Negli ultimi mesi, Calcutta è stato più volte menzionato per il suo ultimo progetto musicale dal titolo “Mainstream”; da molti ritenuto uno dei migliori album italiani del 2015. Incuriositi da questi continui riferimenti, anche noi abbiamo deciso di ascoltarlo per capire qualcosa di più riguardo a questa nuova realtà, che settimana dopo settimana si sta ritagliando un ruolo di prim’ordine nel panorama della musica italiana.
Leonardo Scapin lo ha ascoltato per noi, vediamo cosa ha da dirci…
Uno può trovarsi cantautore suo malgrado? La domanda non è da sottovalutare. Esistono infatti cantautori nati dal caso, dall’addio, dallo stacco.
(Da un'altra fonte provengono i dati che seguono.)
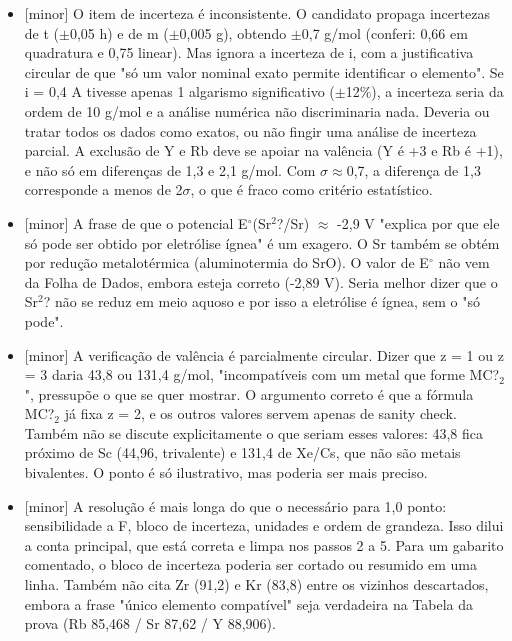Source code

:\documentclass{article}%
\begin{document}
\begin{itemize}%
\item%
{[}minor{]} O item de incerteza é inconsistente. O candidato propaga incertezas de t ($\pm$0,05 h) e de m ($\pm$0,005 g), obtendo $\pm$0,7 g/mol (conferi: 0,66 em quadratura e 0,75 linear). Mas ignora a incerteza de i, com a justificativa circular de que "só um valor nominal exato permite identificar o elemento". Se i = 0,4 A tivesse apenas 1 algarismo significativo ($\pm$12\%), a incerteza seria da ordem de 10 g/mol e a análise numérica não discriminaria nada. Deveria ou tratar todos os dados como exatos, ou não fingir uma análise de incerteza parcial. A exclusão de Y e Rb deve se apoiar na valência (Y é +3 e Rb é +1), e não só em diferenças de 1,3 e 2,1 g/mol. Com $\sigma$$\approx$0,7, a diferença de 1,3 corresponde a menos de 2$\sigma$, o que é fraco como critério estatístico.%
\item%
{[}minor{]} A frase de que o potencial E$^\circ$(Sr$^2$?/Sr) $\approx$ -2,9 V "explica por que ele só pode ser obtido por eletrólise ígnea" é um exagero. O Sr também se obtém por redução metalotérmica (aluminotermia do SrO). O valor de E$^\circ$ não vem da Folha de Dados, embora esteja correto (-2,89 V). Seria melhor dizer que o Sr$^2$? não se reduz em meio aquoso e por isso a eletrólise é ígnea, sem o "só pode".%
\item%
{[}minor{]} A verificação de valência é parcialmente circular. Dizer que z = 1 ou z = 3 daria 43,8 ou 131,4 g/mol, "incompatíveis com um metal que forme MC?$_{2}$", pressupõe o que se quer mostrar. O argumento correto é que a fórmula MC?$_{2}$ já fixa z = 2, e os outros valores servem apenas de sanity check. Também não se discute explicitamente o que seriam esses valores: 43,8 fica próximo de Sc (44,96, trivalente) e 131,4 de Xe/Cs, que não são metais bivalentes. O ponto é só ilustrativo, mas poderia ser mais preciso.%
\item%
{[}minor{]} A resolução é mais longa do que o necessário para 1,0 ponto: sensibilidade a F, bloco de incerteza, unidades e ordem de grandeza. Isso dilui a conta principal, que está correta e limpa nos passos 2 a 5. Para um gabarito comentado, o bloco de incerteza poderia ser cortado ou resumido em uma linha. Também não cita Zr (91,2) e Kr (83,8) entre os vizinhos descartados, embora a frase "único elemento compatível" seja verdadeira na Tabela da prova (Rb 85,468 / Sr 87,62 / Y 88,906).%
\end{itemize}%
\end{document}

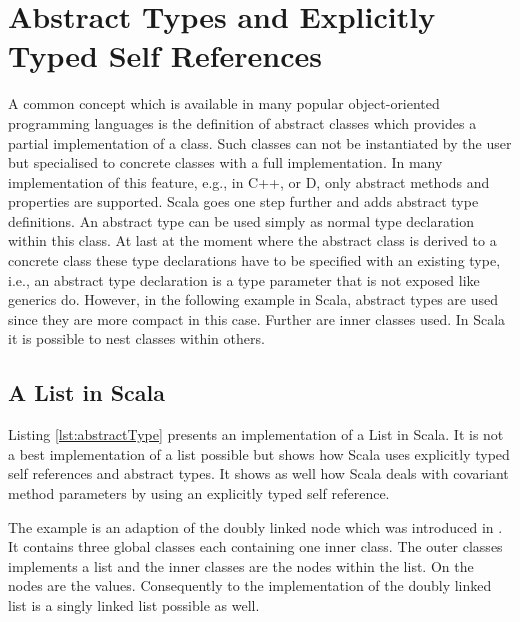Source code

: \section{Abstract Types and Explicitly Typed Self References}
A common concept which is available in many popular object-oriented
programming languages is the definition of abstract classes which
provides a partial implementation of a class. Such classes can not be
instantiated by the user but specialised to concrete classes with a full
implementation.  In many implementation of this feature, e.g., in C++,
\cs or D, only abstract methods and properties are supported. Scala goes
one step further and adds abstract type definitions. An abstract type can
be used simply as normal type declaration within this class. At last at
the moment where the abstract class is derived to a concrete class these
type declarations have to be specified with an existing type, i.e.,
an abstract type declaration is a type parameter that is not exposed
like generics do. However, in the following example in Scala, abstract
types are used since they are more compact in this case. Further are
inner classes used. In Scala it is possible to nest classes within others.

\subsection{A List in Scala}
Listing \ref{lst:abstractType} presents an implementation of a List
in Scala.  It is not a best implementation of a list possible but shows
how Scala uses explicitly typed self references and abstract types. It
shows as well how Scala deals with covariant method parameters by using
an explicitly typed self reference.

The example is an adaption of the doubly linked node which was introduced
in . It contains three global classes each
containing one inner class. The outer classes implements a list and
the inner classes are the nodes within the list. On the nodes are the
values. Consequently to the implementation of the doubly linked list is
a singly linked list possible as well.


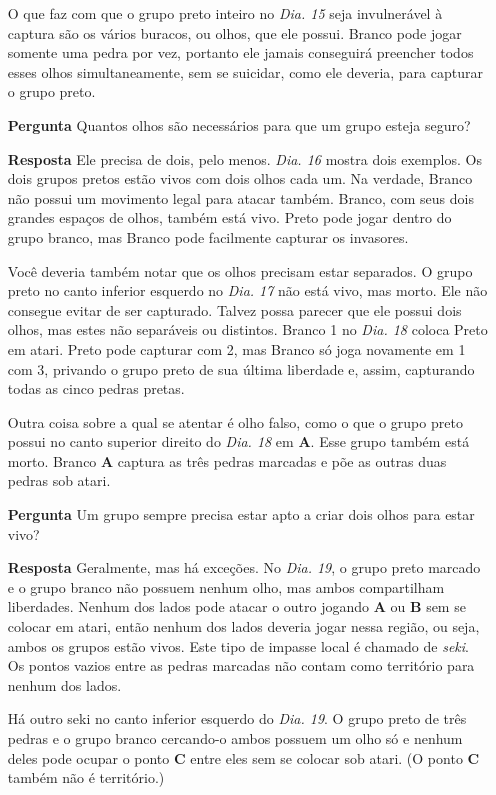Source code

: \begin{itemize}
      O que faz com que o grupo preto inteiro no \emph{Dia. 15} seja invulnerável à captura são os vários buracos, ou olhos, que ele possui. Branco pode jogar somente uma pedra por vez, portanto ele jamais conseguirá preencher todos esses olhos simultaneamente, sem se suicidar, como ele deveria, para capturar o grupo preto.
    \item[\textbf{Pergunta}]
      Quantos olhos são necessários para que um grupo esteja seguro?
    \item[\textbf{Resposta}] 
      Ele precisa de dois, pelo menos. \emph{Dia. 16} mostra dois exemplos. Os dois grupos pretos estão vivos com dois olhos cada um. Na verdade, Branco não possui um movimento legal para atacar também. Branco, com seus dois grandes espaços de olhos, também está vivo. Preto pode jogar dentro do grupo branco, mas Branco pode facilmente capturar os invasores.

      Você deveria também notar que os olhos precisam estar separados. O grupo preto no canto inferior esquerdo no \emph{Dia. 17} não está vivo, mas morto. Ele não consegue evitar de ser capturado. Talvez possa parecer que ele possui dois olhos, mas estes não separáveis ou distintos. Branco 1 no \emph{Dia. 18} coloca Preto em atari. Preto pode capturar com 2, mas Branco só joga novamente em 1 com 3, privando o grupo preto de sua última liberdade e, assim, capturando todas as cinco pedras pretas.

      Outra coisa sobre a qual se atentar é olho falso, como o que o grupo preto possui no canto superior direito do \emph{Dia. 18} em \textbf{A}. Esse grupo também está morto. Branco \textbf{A} captura as três pedras marcadas e põe as outras duas pedras sob atari.
    \item[\textbf{Pergunta}]
      Um grupo sempre precisa estar apto a criar dois olhos para estar vivo?
    \item[\textbf{Resposta}] 
      Geralmente, mas há exceções. No \emph{Dia. 19}, o grupo preto marcado e o grupo branco não possuem nenhum olho, mas ambos compartilham liberdades. Nenhum dos lados pode atacar o outro jogando \textbf{A} ou \textbf{B} sem se colocar em atari, então nenhum dos lados deveria jogar nessa região, ou seja, ambos os grupos estão vivos. Este tipo de impasse local é chamado de \emph{seki}. Os pontos vazios entre as pedras marcadas não contam como território para nenhum dos lados.

      Há outro seki no canto inferior esquerdo do \emph{Dia. 19}. O grupo preto de três pedras e o grupo branco cercando-o ambos possuem um olho só e nenhum deles pode ocupar o ponto \textbf{C} entre eles sem se colocar sob atari. (O ponto \textbf{C} também não é território.)
\end{itemize}

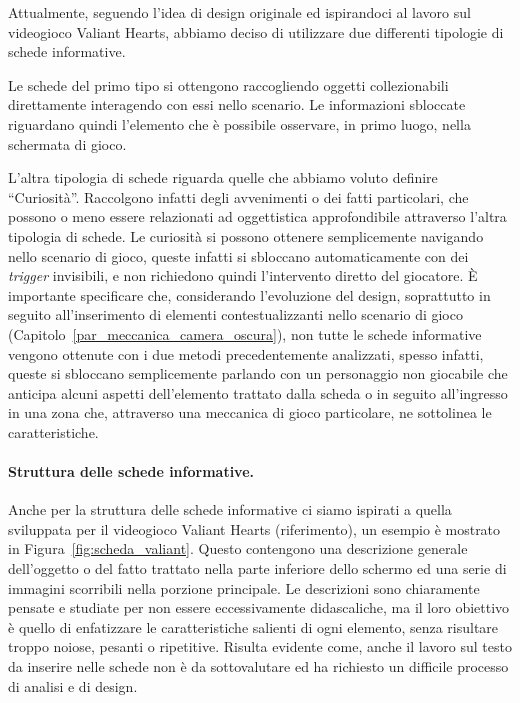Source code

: Attualmente, seguendo l’idea di design originale ed ispirandoci al lavoro sul videogioco Valiant Hearts, abbiamo deciso di utilizzare due differenti tipologie di schede informative.

Le schede del primo tipo si ottengono raccogliendo oggetti collezionabili direttamente interagendo con essi nello scenario. Le informazioni sbloccate riguardano quindi l’elemento che è possibile osservare, in primo luogo, nella schermata di gioco. 

L’altra tipologia di schede riguarda quelle che abbiamo voluto definire “Curiosità”. Raccolgono infatti degli avvenimenti o dei fatti particolari, che possono o meno essere relazionati ad oggettistica approfondibile attraverso l’altra tipologia di schede. Le curiosità si possono ottenere semplicemente navigando nello scenario di gioco, queste infatti si sbloccano automaticamente con dei \textit{trigger} invisibili, e non richiedono quindi l’intervento diretto del giocatore.
È importante specificare che, considerando l’evoluzione del design, soprattutto in seguito all’inserimento di elementi contestualizzanti nello scenario di gioco (Capitolo~\ref{par_meccanica_camera_oscura}), non tutte le schede informative vengono ottenute con i due metodi precedentemente analizzati, spesso infatti, queste si sbloccano semplicemente parlando con un personaggio non giocabile che anticipa alcuni aspetti dell’elemento trattato dalla scheda o in seguito all’ingresso in una zona che, attraverso una meccanica di gioco particolare, ne sottolinea le caratteristiche.

\paragraph{Struttura delle schede informative.}
\label{par:struttura_schede}

Anche per la struttura delle schede informative ci siamo ispirati a quella sviluppata per il videogioco Valiant Hearts (riferimento), un esempio è mostrato in Figura~\ref{fig:scheda_valiant}. Questo contengono una descrizione generale dell’oggetto o del fatto trattato nella parte inferiore dello schermo ed una serie di immagini scorribili nella porzione principale.
Le descrizioni sono chiaramente pensate e studiate per non essere eccessivamente didascaliche, ma il loro obiettivo è quello di enfatizzare le caratteristiche salienti di ogni elemento, senza risultare troppo noiose, pesanti o ripetitive. Risulta evidente come, anche il lavoro sul testo da inserire nelle schede non è da sottovalutare ed ha richiesto un difficile processo di analisi e di design.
Figli di un vuoto, insomma. Edoardo Calcutta rientra perfettamente in questa categoria. Abbandonato dall’amico Marco Crypta nel 2011 dopo aver fondato insieme i “Calcutta”, il giovane è costretto a farsi cantautore. Ecco, allora, “Mainstream”: un album in cui questa sorta di disagio esce allo scoperto e si getta addosso all’ascoltatore.
Il cantautorato di Calcutta nasce da un senso d’inadeguatezza evidente e trova nei testi una valvola di sfogo ideale per gridare al mondo questo irrimediabile stacco, a tratti ironico, in altri pregno di malinconia. Calcutta espelle inquietudini e tossine dell’anima, canta un po’ come un Brunori Sas disilluso, incapace di consegnare soltanto poesie. In quest’album troviamo, invece, istantanee di un tempo lontano, il tempo del gioco, dell’amore puro ed innocente “Io vorrei restarti accanto come fossimo bambini a guardare il cielo da fessure come topi nei tombini” (Limonata), schegge impazzite di vita quotidiana ed atti di una ribellione pigra ma sincera , dal “Io ti giuro che torno a casa e mi guardo un film” a “Non ho lavato i piatti con lo Svelto e questa è la mia libertà” (Due frasi di “Frosinone”).
Poi arriva l’amore. Ce n’è tanto, quasi in ogni traccia. Inadeguato, ovviamente : “ Ho fatto una svastica in centro a Bologna, ma solo per litigare..” (Gaetano). Intanto si guarda indietro con occhio disincantato ma mai retorico, facendosi cantore di una quotidianità terribilmente sballata e tuttavia reale. La realtà di Latina, città – rifugio, madre e sfondo. Le cose sono come sono. Calcutta sembra raccontare questo, niente di più. Non c’è artifizio nella sua musica, non c’è marchingegno. L’arrivederci arriva con “Le Barche”, pezzo di chiusura : “ Sono le barche che mi mancano, quelle con le quali gli uomini rigirano l’oceano per scoprirne il mistero più profondo.”
Sembra una storia di pirati e velieri, epica narrazione di un tempo lontano, ma anche qui, Calcutta esprime un’immagine alta, capace da una visione : “e frena che c’è un dosso e poi finisce il mondo.” Non ci sono certezze nei suoi pezzi; in un tempo di tuttologi e sermoni infiniti, ci sembra già una gran notizia.